Another key area to consider, she says, is excessive idling, which can be managed with the help of telematics. “A comprehensive telematics program provides the visibility necessary to reduce idle times, optimize vehicle routes, and better understand the utilization of assets, allowing our clients to see significant savings,” she adds.

Telematics also allows fleet operators to better monitor and manage high-risk driver behaviour, including speeding, harsh braking, etc. “Managing this behaviour not only reduces fuel use, but also creates a safer work environment,” McTague notes.

In addition, not using a larger vehicle when a smaller, more efficient unit can do the job, will reduce emissions and save money, as will a carpool. “These are great ways to save, as well as reduce overall fleet emissions,” McTague says.

Back to basics

Charlotte Argue, Senior Manager of Fleet Electrification at Geotab agrees that a back to basics approach in the current environment can go a long way to greening a fleet.

“Take a look at whether some of your vehicles are under-utilized,” she says. “If so, removing some vehicles from the fleet and using one vehicle to do multiple jobs can save you money. And if you’ve identified which of your vehicles are most fuel-efficient, you can put those vehicles in the higher-use duty cycles.”

Argue recommends route optimization to limit unnecessary mileage. “The best way to reduce emissions is not to drive at all,” she explains, “and I can guarantee you, there are a lot of fleets out there that haven’t optimized their routing or their usage. So that’s a big, low-hanging fruit.”

Monitoring fuel usage

Eric Norkus, Account Executive with Foss National Leasing explains why monitoring fuel use can help fleets not only reduce emissions; but save money as well.

“A managed fuel program is critical,” Norkus says, adding that if some of your drivers are using a credit card to purchase fuel, while others are using a gas card from one company or another, and others still are using a reimbursement program, this can be difficult to manage.

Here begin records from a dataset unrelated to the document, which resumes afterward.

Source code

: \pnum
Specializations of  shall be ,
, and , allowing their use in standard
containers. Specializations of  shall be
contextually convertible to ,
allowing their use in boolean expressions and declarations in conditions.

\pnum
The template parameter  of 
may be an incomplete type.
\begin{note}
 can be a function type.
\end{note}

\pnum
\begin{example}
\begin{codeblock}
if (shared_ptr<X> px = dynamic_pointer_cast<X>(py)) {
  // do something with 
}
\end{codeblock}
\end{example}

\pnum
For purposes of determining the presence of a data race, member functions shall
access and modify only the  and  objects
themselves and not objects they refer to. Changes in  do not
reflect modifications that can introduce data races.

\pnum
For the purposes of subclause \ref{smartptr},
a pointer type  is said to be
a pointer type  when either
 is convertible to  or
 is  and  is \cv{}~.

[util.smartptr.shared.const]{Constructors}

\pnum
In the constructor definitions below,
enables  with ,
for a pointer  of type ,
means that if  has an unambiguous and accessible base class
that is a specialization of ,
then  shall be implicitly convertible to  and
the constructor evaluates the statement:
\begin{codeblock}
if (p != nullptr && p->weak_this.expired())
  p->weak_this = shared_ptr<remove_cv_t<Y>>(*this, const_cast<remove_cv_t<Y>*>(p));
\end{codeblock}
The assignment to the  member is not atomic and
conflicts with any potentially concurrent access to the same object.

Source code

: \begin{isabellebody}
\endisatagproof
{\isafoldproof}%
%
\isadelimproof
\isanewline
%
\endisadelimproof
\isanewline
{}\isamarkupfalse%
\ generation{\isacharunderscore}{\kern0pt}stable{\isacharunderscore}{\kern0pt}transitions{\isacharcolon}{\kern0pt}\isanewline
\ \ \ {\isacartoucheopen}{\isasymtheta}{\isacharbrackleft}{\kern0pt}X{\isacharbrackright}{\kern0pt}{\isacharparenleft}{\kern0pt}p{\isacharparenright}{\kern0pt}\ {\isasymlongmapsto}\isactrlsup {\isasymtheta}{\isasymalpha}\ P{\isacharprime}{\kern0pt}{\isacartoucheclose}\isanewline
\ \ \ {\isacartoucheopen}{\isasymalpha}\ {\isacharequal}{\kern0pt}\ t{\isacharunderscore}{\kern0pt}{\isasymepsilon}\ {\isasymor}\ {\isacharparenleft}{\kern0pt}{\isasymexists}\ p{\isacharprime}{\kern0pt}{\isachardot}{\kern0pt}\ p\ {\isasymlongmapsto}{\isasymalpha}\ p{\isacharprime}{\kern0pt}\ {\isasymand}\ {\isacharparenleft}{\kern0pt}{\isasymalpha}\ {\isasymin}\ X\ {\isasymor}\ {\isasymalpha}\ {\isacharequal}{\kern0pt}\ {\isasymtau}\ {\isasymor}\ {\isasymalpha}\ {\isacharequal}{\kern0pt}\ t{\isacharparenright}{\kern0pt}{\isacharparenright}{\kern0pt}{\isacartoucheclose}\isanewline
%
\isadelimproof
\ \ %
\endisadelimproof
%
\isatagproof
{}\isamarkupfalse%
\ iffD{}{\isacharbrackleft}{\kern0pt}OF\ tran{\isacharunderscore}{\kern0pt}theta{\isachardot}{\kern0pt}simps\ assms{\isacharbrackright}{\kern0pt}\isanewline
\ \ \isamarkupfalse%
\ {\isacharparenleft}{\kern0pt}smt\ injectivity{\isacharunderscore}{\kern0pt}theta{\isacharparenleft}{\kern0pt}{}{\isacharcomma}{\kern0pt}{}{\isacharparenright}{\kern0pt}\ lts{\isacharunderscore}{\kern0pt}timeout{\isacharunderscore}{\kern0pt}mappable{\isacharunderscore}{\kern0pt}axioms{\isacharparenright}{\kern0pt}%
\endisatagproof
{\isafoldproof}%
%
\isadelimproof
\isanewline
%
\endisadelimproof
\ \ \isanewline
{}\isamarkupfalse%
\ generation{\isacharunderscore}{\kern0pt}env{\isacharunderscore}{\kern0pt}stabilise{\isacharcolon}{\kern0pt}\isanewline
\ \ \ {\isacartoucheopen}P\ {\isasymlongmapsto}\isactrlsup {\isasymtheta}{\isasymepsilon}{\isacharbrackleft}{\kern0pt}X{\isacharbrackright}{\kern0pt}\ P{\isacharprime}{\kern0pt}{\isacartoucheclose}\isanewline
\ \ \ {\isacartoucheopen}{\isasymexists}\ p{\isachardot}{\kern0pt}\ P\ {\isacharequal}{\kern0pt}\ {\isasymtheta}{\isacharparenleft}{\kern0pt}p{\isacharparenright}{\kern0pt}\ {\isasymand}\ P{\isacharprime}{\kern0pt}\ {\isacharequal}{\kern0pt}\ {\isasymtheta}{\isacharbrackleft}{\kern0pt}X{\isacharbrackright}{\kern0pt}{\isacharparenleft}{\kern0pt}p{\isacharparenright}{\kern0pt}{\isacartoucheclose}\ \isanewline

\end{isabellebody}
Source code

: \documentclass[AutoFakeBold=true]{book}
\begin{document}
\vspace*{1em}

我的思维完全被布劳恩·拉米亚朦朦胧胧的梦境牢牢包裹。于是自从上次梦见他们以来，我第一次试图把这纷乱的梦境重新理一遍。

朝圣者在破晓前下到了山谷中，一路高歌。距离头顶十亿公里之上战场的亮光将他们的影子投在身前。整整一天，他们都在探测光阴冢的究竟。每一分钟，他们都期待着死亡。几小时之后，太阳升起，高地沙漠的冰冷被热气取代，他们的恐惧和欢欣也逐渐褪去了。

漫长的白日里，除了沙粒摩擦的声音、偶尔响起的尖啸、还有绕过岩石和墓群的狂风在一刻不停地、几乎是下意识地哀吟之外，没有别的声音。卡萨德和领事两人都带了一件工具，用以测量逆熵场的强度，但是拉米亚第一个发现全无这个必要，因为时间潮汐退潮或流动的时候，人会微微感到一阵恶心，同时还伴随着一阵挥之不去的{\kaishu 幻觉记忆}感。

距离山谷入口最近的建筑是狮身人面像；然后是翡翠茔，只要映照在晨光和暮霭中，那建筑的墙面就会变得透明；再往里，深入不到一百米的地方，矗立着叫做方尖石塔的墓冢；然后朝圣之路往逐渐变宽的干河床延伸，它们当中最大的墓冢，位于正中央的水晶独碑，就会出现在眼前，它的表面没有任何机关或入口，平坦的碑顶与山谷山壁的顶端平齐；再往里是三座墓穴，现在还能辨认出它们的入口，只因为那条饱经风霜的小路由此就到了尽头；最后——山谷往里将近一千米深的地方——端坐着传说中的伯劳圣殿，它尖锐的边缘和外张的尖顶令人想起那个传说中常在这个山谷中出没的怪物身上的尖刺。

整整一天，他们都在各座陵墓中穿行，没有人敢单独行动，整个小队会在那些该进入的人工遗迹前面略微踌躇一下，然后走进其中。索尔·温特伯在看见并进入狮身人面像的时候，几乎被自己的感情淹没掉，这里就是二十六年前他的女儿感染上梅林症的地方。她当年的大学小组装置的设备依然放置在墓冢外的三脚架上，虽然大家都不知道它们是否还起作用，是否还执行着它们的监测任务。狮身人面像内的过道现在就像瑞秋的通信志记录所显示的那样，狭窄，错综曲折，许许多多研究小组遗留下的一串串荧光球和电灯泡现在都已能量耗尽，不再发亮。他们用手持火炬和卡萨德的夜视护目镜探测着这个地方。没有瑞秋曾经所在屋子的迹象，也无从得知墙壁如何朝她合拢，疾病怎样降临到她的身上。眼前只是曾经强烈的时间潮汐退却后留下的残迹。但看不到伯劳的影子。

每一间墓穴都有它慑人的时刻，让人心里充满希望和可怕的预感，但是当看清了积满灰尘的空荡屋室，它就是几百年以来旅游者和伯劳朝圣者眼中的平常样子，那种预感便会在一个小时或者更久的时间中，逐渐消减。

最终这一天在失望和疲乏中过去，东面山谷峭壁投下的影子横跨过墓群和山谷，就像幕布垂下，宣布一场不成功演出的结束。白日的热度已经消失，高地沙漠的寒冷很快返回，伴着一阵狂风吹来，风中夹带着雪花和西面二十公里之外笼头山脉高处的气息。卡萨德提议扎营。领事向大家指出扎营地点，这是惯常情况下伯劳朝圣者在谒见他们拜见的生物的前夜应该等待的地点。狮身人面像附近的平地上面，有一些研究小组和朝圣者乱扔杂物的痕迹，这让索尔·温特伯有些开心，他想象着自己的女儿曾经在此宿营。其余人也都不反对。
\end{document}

“With a managed program, you can consolidate all your fuel information so that you can spot the outliers and determine who is using more fuel than they should,” he adds. “If two employees are driving the same vehicle, but one is using 15% more fuel, then you can use the data to start drilling down to see why. Is it driver behaviour? Could it be fuel theft? A program that’s managed, with exception reporting and reviewable data, is going to highlight where that misuse is. And not only are you going to reduce your carbon footprint, but you’re going to save money.”

Alternative fuels

Emily Graham, Director, Sustainability at Holman says that fleets should consider other alternative fuel solutions for some of their vehicles. “Propane, for example, is a terrific alternative fuel to help reduce emissions in some vehicles in the 3,000-6,000 GVWR range,” she explains. “Compressed natural gas offers a good ROI in Class 7-8 vehicles, and that’s where EVs won’t be readily available for some time. Hydrogen Fuel Cell is gaining in popularity in Class 8 tests, and there are some applications potentially coming sooner rather than later to the sedan market. Finally, renewable diesel is an option fleets could consider.”

Graham says fleet operators should assess the variety of alternative fuel solutions available and plan for the future. “You can start thinking of potential strategies for the various assets in your fleet, and begin applying appropriate solutions today, while waiting for the technology for larger units to catch up from an EV perspective,” she concludes. “Moreover, you need to start your sustainability plan today. You don’t want to start working on a transition plan when there’s going to be a sense of urgency in the future. By starting today you’ll be equipped with a roadmap to outline where the cost of capital might be for your business as you start going about the transition in the future.”